§ What the exercise asks
The whole listing, apart from its images, should be restated word for word.

[[ Data listing open ]]

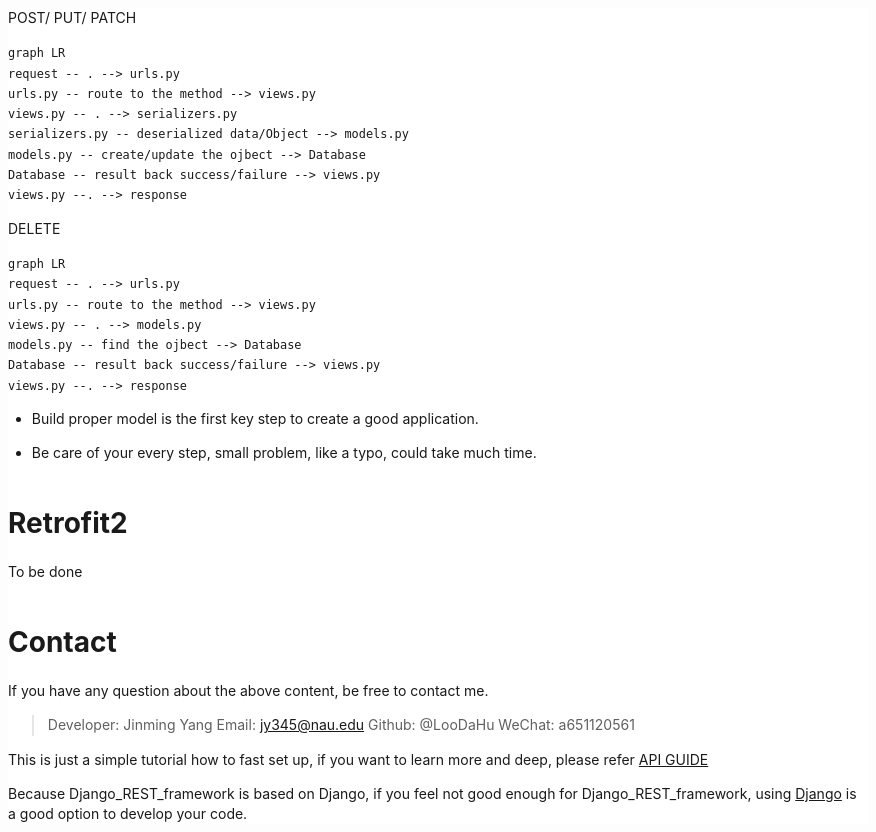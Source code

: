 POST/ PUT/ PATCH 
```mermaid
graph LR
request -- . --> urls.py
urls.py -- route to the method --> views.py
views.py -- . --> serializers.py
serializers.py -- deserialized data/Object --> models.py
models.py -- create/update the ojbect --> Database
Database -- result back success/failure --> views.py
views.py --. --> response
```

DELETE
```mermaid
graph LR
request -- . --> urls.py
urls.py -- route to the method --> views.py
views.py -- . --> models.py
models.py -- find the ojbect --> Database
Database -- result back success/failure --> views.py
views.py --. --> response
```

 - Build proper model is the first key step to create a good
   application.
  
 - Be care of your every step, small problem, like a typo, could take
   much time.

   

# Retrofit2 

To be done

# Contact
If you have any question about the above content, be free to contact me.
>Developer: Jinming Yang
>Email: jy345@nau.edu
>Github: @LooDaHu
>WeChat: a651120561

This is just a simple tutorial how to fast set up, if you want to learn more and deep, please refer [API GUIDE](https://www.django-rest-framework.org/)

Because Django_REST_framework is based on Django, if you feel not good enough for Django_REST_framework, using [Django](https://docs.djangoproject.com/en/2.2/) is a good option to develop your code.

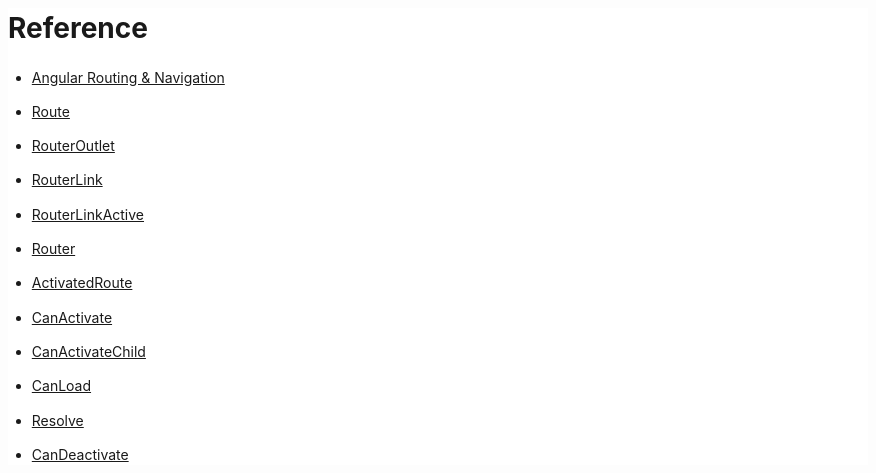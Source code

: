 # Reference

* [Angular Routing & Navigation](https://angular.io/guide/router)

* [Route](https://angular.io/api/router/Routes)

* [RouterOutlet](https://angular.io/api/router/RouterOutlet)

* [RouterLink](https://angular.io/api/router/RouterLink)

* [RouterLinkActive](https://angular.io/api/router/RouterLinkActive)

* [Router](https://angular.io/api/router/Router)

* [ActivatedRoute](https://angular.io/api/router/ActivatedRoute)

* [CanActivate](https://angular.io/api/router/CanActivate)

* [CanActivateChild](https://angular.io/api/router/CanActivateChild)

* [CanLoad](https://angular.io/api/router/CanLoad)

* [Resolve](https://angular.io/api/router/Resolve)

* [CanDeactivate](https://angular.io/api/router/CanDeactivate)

[[ Data listing closed ]]

§ Answer space
Source code

: POST/ PUT/ PATCH 
```mermaid
graph LR
request -- . --> urls.py
urls.py -- route to the method --> views.py
views.py -- . --> serializers.py
serializers.py -- deserialized data/Object --> models.py
models.py -- create/update the ojbect --> Database
Database -- result back success/failure --> views.py
views.py --. --> response
```

DELETE
```mermaid
graph LR
request -- . --> urls.py
urls.py -- route to the method --> views.py
views.py -- . --> models.py
models.py -- find the ojbect --> Database
Database -- result back success/failure --> views.py
views.py --. --> response
```

 - Build proper model is the first key step to create a good
   application.
  
 - Be care of your every step, small problem, like a typo, could take
   much time.

   

# Retrofit2 

To be done

# Contact
If you have any question about the above content, be free to contact me.
>Developer: Jinming Yang
>Email: jy345@nau.edu
>Github: @LooDaHu
>WeChat: a651120561

This is just a simple tutorial how to fast set up, if you want to learn more and deep, please refer [API GUIDE](https://www.django-rest-framework.org/)

Because Django_REST_framework is based on Django, if you feel not good enough for Django_REST_framework, using [Django](https://docs.djangoproject.com/en/2.2/) is a good option to develop your code.

Source code

: # Reference

* [Angular Routing & Navigation](https://angular.io/guide/router)

* [Route](https://angular.io/api/router/Routes)

* [RouterOutlet](https://angular.io/api/router/RouterOutlet)

* [RouterLink](https://angular.io/api/router/RouterLink)

* [RouterLinkActive](https://angular.io/api/router/RouterLinkActive)

* [Router](https://angular.io/api/router/Router)

* [ActivatedRoute](https://angular.io/api/router/ActivatedRoute)

* [CanActivate](https://angular.io/api/router/CanActivate)

* [CanActivateChild](https://angular.io/api/router/CanActivateChild)

* [CanLoad](https://angular.io/api/router/CanLoad)

* [Resolve](https://angular.io/api/router/Resolve)

* [CanDeactivate](https://angular.io/api/router/CanDeactivate)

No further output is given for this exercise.